# How do I finish this off?

1. Sep 28, 2009

### neutron star

I think I'm close but I don't know what the next step is.

1. The problem statement, all variables and given/known data
A ball is dropped off a cliff on a planet with an exact gravity of $$10m/s^2$$, 1.5 seconds later a lead ball is thrown straight down with an initial speed of $$20 m/s$$ If the two balls hit the base of the cliff at the same time, find the height of the cliff.

2. Relevant equations
$$X$$f=$$X$$o+$$V$$o$$t$$ -$$1/2gt^2$$

3. The attempt at a solution$$-d=-1/2gt^2$$
$$t^2=2d/g$$
$$t=\sqrt{2d/g}$$

$$-d=0-20(\sqrt{2d/g}-1.5)-1/2g(\sqrt{2d/g}-1.5)^2$$

Last edited: Sep 28, 2009
2. Sep 28, 2009

### Delphi51

Wow, it took me a while to see that your last expression is d = Vi*t + .5at^2 with t replaced by (t-1.5). So that is your distance for the second ball at time t from when the first ball is dropped. To finish the job, you equate that distance to a similar expression for the first ball's distance.

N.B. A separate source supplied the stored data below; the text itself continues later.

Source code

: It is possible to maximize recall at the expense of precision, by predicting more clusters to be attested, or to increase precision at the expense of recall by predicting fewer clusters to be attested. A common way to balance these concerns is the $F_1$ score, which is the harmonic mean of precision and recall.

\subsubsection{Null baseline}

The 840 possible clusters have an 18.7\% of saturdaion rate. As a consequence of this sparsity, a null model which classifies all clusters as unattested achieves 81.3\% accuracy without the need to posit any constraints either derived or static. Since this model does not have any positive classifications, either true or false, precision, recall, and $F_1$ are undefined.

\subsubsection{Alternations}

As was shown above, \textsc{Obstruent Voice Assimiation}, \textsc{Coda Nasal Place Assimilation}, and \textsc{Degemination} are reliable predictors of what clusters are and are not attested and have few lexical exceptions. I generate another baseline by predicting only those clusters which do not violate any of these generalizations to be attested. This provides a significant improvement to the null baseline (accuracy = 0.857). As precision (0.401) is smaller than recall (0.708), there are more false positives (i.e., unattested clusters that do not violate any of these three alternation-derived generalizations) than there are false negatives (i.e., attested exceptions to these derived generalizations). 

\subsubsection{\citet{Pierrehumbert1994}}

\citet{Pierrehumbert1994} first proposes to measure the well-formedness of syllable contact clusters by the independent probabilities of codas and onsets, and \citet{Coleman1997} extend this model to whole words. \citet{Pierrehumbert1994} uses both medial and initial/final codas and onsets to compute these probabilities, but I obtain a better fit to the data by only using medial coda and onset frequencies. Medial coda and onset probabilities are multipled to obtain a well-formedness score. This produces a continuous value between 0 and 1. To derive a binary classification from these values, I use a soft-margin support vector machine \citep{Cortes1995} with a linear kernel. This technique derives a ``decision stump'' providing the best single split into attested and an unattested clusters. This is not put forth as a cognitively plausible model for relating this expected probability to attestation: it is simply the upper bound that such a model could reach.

If I may offer a more general tip, it would be to begin with
ball 1 distance = ball 2 distance
.5*a*t^2 = Vi*(t-1.5) + .5a(t-1.5)^2
so you have the big picture clearly stated, and then it is just detail work to finish it.
Also, you might take "down" to be positive in this problem to reduce the number of troublesome minus signs. I see it isn't really a quadratic equation - the t^2 term cancels a step or two further on.